# Thread: Probability of biochemical experiment, distribution

1. ## Probability of biochemical experiment, distribution

In a biochemical experiment, n organisms are placed in a nutrient medium, and the number of organisms X which survive for a given period is recorded. The probability distribution of X is assumed to be given by

$\displaystyle P(X=k)=\frac{2(k+1)}{(n+1)(n+2)}\ for\ 0 \leq k \leq n,$

and $\displaystyle 0$ otherwise

1) Calculate the probability that at most a proportion $\displaystyle \alpha$ of the organisms survive, and deduce that for large n this is approximately $\displaystyle \alpha^2$

2) Find the smallest value of $\displaystyle n$ for which the probability of there being at least one survivor among the n organisms is at least 0.95

2. Originally Posted by acevipa
In a biochemical experiment, n organisms are placed in a nutrient medium, and the number of organisms X which survive for a given period is recorded.
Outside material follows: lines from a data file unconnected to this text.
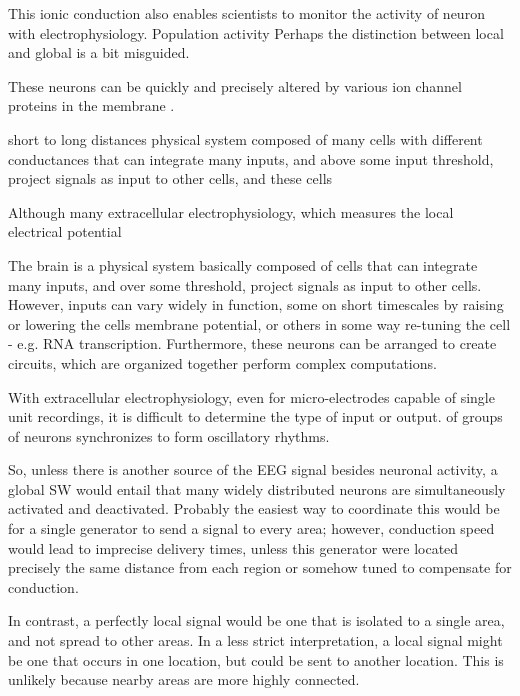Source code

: This ionic conduction also enables scientists to monitor the activity of neuron with electrophysiology. Population activity 
Perhaps the distinction between local and global is a bit misguided. 

These neurons can be quickly and precisely altered by various ion channel proteins in the membrane .  

short to long distances  physical system composed of many cells with different conductances that can integrate many inputs, and above some input threshold, project signals as input to other cells, and these cells 

Although many extracellular electrophysiology, which measures the local electrical potential 

The brain is a physical system basically composed of cells that can integrate many inputs, and over some threshold, project signals as input to other cells. However, inputs can vary widely in function, some on short timescales by raising or lowering the cells membrane potential, or others in some way re-tuning the cell - e.g. RNA transcription. Furthermore, these neurons can be arranged to create circuits, which are organized together perform complex computations.

With extracellular electrophysiology, even for micro-electrodes capable of single unit recordings, it is difficult to determine the type of input or output. 
 of groups of neurons synchronizes to form oscillatory rhythms. 

So, unless there is another source of the EEG signal besides neuronal activity, a global SW would entail that many widely distributed neurons are simultaneously activated and deactivated. Probably the easiest way to coordinate this would be for a single generator to send a signal to every area; however, conduction speed would lead to imprecise delivery times, unless this generator were located precisely the same distance from each region or somehow tuned to compensate for conduction.

In contrast, a perfectly local signal would be one that is isolated to a single area, and not spread to other areas. In a less strict interpretation, a local signal might be one that occurs in one location, but could be sent to another location. This is unlikely because nearby areas are more highly connected.

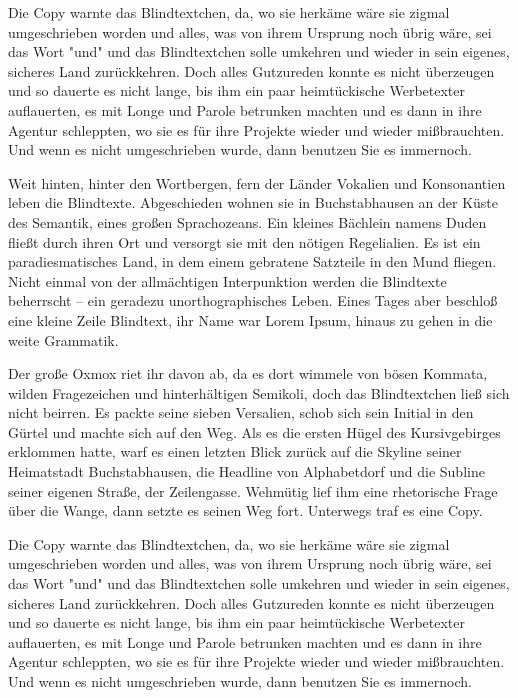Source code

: Die Copy warnte das Blindtextchen, da, wo sie herkäme wäre sie zigmal umgeschrieben worden und alles, was von ihrem Ursprung noch übrig wäre, sei das Wort "und" und das Blindtextchen solle umkehren und wieder in sein eigenes, sicheres Land zurückkehren. Doch alles Gutzureden konnte es nicht überzeugen und so dauerte es nicht lange, bis ihm ein paar heimtückische Werbetexter auflauerten, es mit Longe und Parole betrunken machten und es dann in ihre Agentur schleppten, wo sie es für ihre Projekte wieder und wieder mißbrauchten. Und wenn es nicht umgeschrieben wurde, dann benutzen Sie es immernoch.

Weit hinten, hinter den Wortbergen, fern der Länder Vokalien und Konsonantien leben die Blindtexte. Abgeschieden wohnen sie in Buchstabhausen an der Küste des Semantik, eines großen Sprachozeans. Ein kleines Bächlein namens Duden fließt durch ihren Ort und versorgt sie mit den nötigen Regelialien. Es ist ein paradiesmatisches Land, in dem einem gebratene Satzteile in den Mund fliegen. Nicht einmal von der allmächtigen Interpunktion werden die Blindtexte beherrscht – ein geradezu unorthographisches Leben. Eines Tages aber beschloß eine kleine Zeile Blindtext, ihr Name war Lorem Ipsum, hinaus zu gehen in die weite Grammatik.

Der große Oxmox riet ihr davon ab, da es dort wimmele von bösen Kommata, wilden Fragezeichen und hinterhältigen Semikoli, doch das Blindtextchen ließ sich nicht beirren. Es packte seine sieben Versalien, schob sich sein Initial in den Gürtel und machte sich auf den Weg. Als es die ersten Hügel des Kursivgebirges erklommen hatte, warf es einen letzten Blick zurück auf die Skyline seiner Heimatstadt Buchstabhausen, die Headline von Alphabetdorf und die Subline seiner eigenen Straße, der Zeilengasse. Wehmütig lief ihm eine rhetorische Frage über die Wange, dann setzte es seinen Weg fort. Unterwegs traf es eine Copy.

Die Copy warnte das Blindtextchen, da, wo sie herkäme wäre sie zigmal umgeschrieben worden und alles, was von ihrem Ursprung noch übrig wäre, sei das Wort "und" und das Blindtextchen solle umkehren und wieder in sein eigenes, sicheres Land zurückkehren. Doch alles Gutzureden konnte es nicht überzeugen und so dauerte es nicht lange, bis ihm ein paar heimtückische Werbetexter auflauerten, es mit Longe und Parole betrunken machten und es dann in ihre Agentur schleppten, wo sie es für ihre Projekte wieder und wieder mißbrauchten. Und wenn es nicht umgeschrieben wurde, dann benutzen Sie es immernoch.

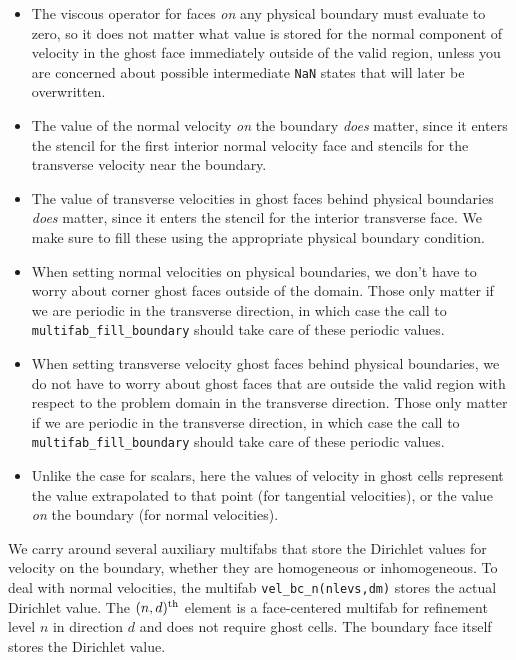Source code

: \documentclass[final]{siamltex}
\begin{document}
\begin{itemize}
\item The viscous operator for faces {\it on} any physical boundary must
evaluate to zero, so it does not matter what value is stored for the normal component
of velocity in the ghost face immediately outside of the valid region, unless you 
are concerned 
about possible intermediate {\tt NaN} states that will later be overwritten.\\
\item The value of the normal velocity {\it on} the boundary {\it does} matter, since it
enters the stencil for the first interior normal velocity face and stencils for the
transverse velocity near the boundary.\\
\item The value of transverse velocities in ghost faces behind physical boundaries
{\it does} matter, since it enters the stencil for the interior transverse face.
We make sure to fill these using the appropriate physical boundary condition.\\
\item When setting normal velocities on physical boundaries, we don't have to worry
about corner ghost faces outside of the domain.  Those only matter if we are periodic 
in the transverse
direction, in which case the call to {\tt multifab\_fill\_boundary} should take care of
these periodic values.\\
\item When setting transverse velocity ghost faces behind physical boundaries, we do
not have to worry about ghost faces that are outside the valid region with respect
to the problem domain in the transverse direction.  Those only matter if we are 
periodic in the transverse direction, in which case the call to {\tt multifab\_fill\_boundary}
should take care of these periodic values.\\
\item Unlike the case for scalars, here the values of velocity in ghost cells represent
the value extrapolated to that point (for tangential velocities), or the value {\it on}
the boundary (for normal velocities).\\
\end{itemize}

We carry around several auxiliary multifabs that store the Dirichlet values 
for velocity on the
boundary, whether they are homogeneous or inhomogeneous.  To deal with normal 
velocities, the multifab {\tt vel\_bc\_n(nlevs,dm)}
stores the actual Dirichlet value.  The $(n,d)^{\rm th}$ element is a face-centered
multifab for refinement level $n$ in direction $d$ and does not require ghost cells.
The boundary face itself stores the Dirichlet value.\\
\end{document}
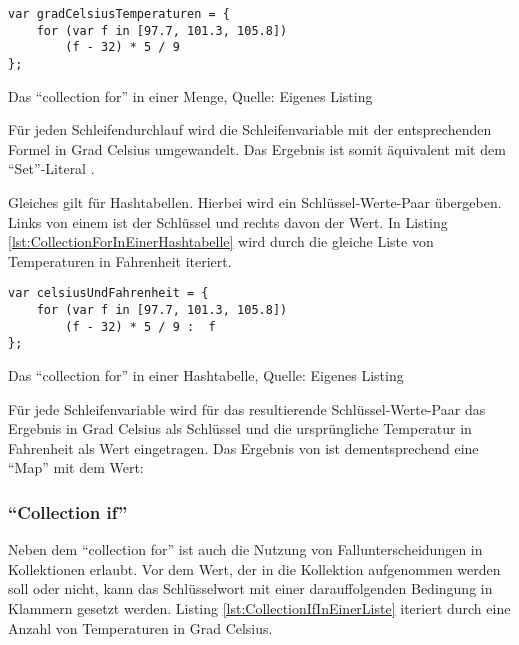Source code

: \ifIncludeFigures
  \begin{listing}[ht]
    \begin{verbatim}
var gradCelsiusTemperaturen = {
    for (var f in [97.7, 101.3, 105.8])
        (f - 32) * 5 / 9
};
\end{verbatim}
    \caption[Das \enquote{collection for} in einer Menge]{Das \enquote{collection for} in einer Menge, Quelle: Eigenes Listing}
    \label{lst:CollectionForInEinerMenge}
  \end{listing}
\fi

Für jeden Schleifendurchlauf wird die Schleifenvariable  mit der entsprechenden Formel in Grad Celsius umgewandelt.
Das Ergebnis ist somit äquivalent mit dem \enquote{Set}-Literal .



Gleiches gilt für Hashtabellen.
Hierbei wird ein Schlüssel-Werte-Paar übergeben.
Links von einem \IC{:} ist der Schlüssel und rechts davon der Wert.
In Listing \ref{lst:CollectionForInEinerHashtabelle}
wird durch  die gleiche Liste von Temperaturen in Fahrenheit iteriert.


\ifIncludeFigures
  \begin{listing}[ht]
    \begin{verbatim}
var celsiusUndFahrenheit = {
    for (var f in [97.7, 101.3, 105.8])
        (f - 32) * 5 / 9 :  f
};
\end{verbatim}
    \caption[Das \enquote{collection for} in einer Hashtabelle]{Das \enquote{collection for} in einer Hashtabelle, Quelle: Eigenes Listing}
    \label{lst:CollectionForInEinerHashtabelle}
  \end{listing}
\fi

Für jede Schleifenvariable  wird für das resultierende Schlüssel-Werte-Paar das Ergebnis in Grad Celsius als Schlüssel und die ursprüngliche Temperatur in Fahrenheit als Wert eingetragen. 
Das Ergebnis von  ist dementsprechend eine \enquote{Map} mit dem Wert: 



\subsubsection{\enquote{Collection if}}

Neben dem \enquote{collection for} ist auch die Nutzung von Fallunterscheidungen in Kollektionen erlaubt.
Vor dem Wert, der in die Kollektion aufgenommen werden soll oder nicht,  kann  das Schlüsselwort  mit einer darauffolgenden Bedingung in Klammern gesetzt werden.
Listing \ref{lst:CollectionIfInEinerListe} iteriert durch eine Anzahl von Temperaturen in Grad Celsius.


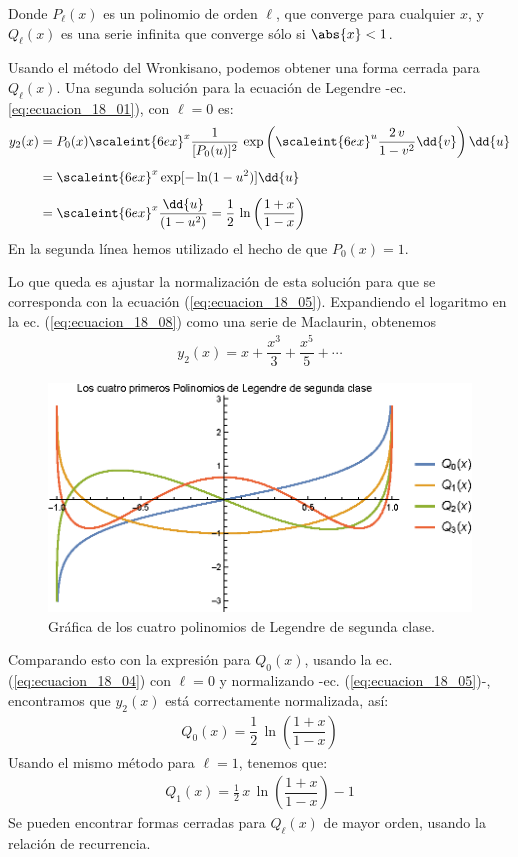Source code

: Donde $P_{\ell} (x)$ es un polinomio de orden $\ell$, que converge para cualquier $x$, y $Q_{\ell} (x)$ es una serie infinita que converge sólo si $\abs{x} < 1$.
\par
Usando el método del Wronkisano, podemos obtener una forma cerrada para $Q_{\ell} (x)$. Una segunda solución para la ecuación de Legendre -ec. \ref{eq:ecuacion_18_01}), con $\ell = 0$ es:
\begin{align}
\begin{aligned}[b]
y_{2} (x) &= P_{0} (x) \scaleint{6ex}^{x} \dfrac{1}{[P_{0} (u)]^{2}} \, \exp \left( \scaleint{6ex}^{u} \dfrac{2 \, v}{1 - v^{2}} \dd{v} \right) \dd{u} \\[0.5em]
&= \scaleint{6ex}^{x} \exp [ - \ln (1 - u^{2}) ] \dd{u} \\[0.5em]
&= \scaleint{6ex}^{x} \dfrac{\dd{u}}{(1 - u^{2})} = \dfrac{1}{2} \, \ln \left( \dfrac{1 + x}{1 - x} \right)
\end{aligned}
\label{eq:ecuacion_18_08}
\end{align}
En la segunda línea hemos utilizado el hecho de que $P_{0} (x) = 1$.
\par
Lo que queda es ajustar la normalización de esta solución para que se corresponda con la ecuación (\ref{eq:ecuacion_18_05}). Expandiendo el logaritmo en la ec. (\ref{eq:ecuacion_18_08}) como una serie de Maclaurin, obtenemos
\begin{align*}
y_{2}(x) = x + \dfrac{x^{3}}{3} + \dfrac{x^{5}}{5} + \cdots \end{align*}
\begin{figure}[H]
    \centering
    \includegraphics[scale=1.2]{Imagenes/Plot_LagrangeSC_0-4.eps}
    \caption{Gráfica de los cuatro polinomios de Legendre de segunda clase.}
    \label{fig:polinomios_Lagrange_02}
\end{figure}
Comparando esto con la expresión para $Q_{0} (x)$, usando la ec. (\ref{eq:ecuacion_18_04}) con $\ell = 0$ y normalizando -ec. (\ref{eq:ecuacion_18_05})-, encontramos que $y_{2} (x)$ está correctamente normalizada, así:
\begin{align*}
Q_{0} (x) = \dfrac{1}{2} \, \ln \left( \dfrac{1 + x}{1 - x} \right)
\end{align*}
Usando el mismo método para $\ell = 1$, tenemos que:
\begin{align*}
Q_{1} (x) =  \frac{1}{2} \, x \,  \ln \left( \dfrac{1 + x}{1 - x} \right) - 1
\end{align*}
Se pueden encontrar formas cerradas para $Q_{\ell} (x)$ de mayor orden, usando la relación de recurrencia.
The probability distribution of X is assumed to be given by

$\displaystyle P(X=k)=\frac{2(k+1)}{(n+1)(n+2)}\ for\ 0 \leq k \leq n,$

and $\displaystyle 0$ otherwise

1) Calculate the probability that at most a proportion $\displaystyle \alpha$ of the organisms survive, and deduce that for large n this is approximately $\displaystyle \alpha^2$

2) Find the smallest value of $\displaystyle n$ for which the probability of there being at least one survivor among the n organisms is at least 0.95
1) Probability that at most a proportion $\displaystyle \alpha$ survives is the same as the probability than at most the number that survive is $\displaystyle \lfloor \alpha n \rfloor$ survive

This is:

$\displaystyle p=\sum_{k=0}^{\lfloor \alpha n \rfloor} P(X=k)$

and the rest is just algebra.

CB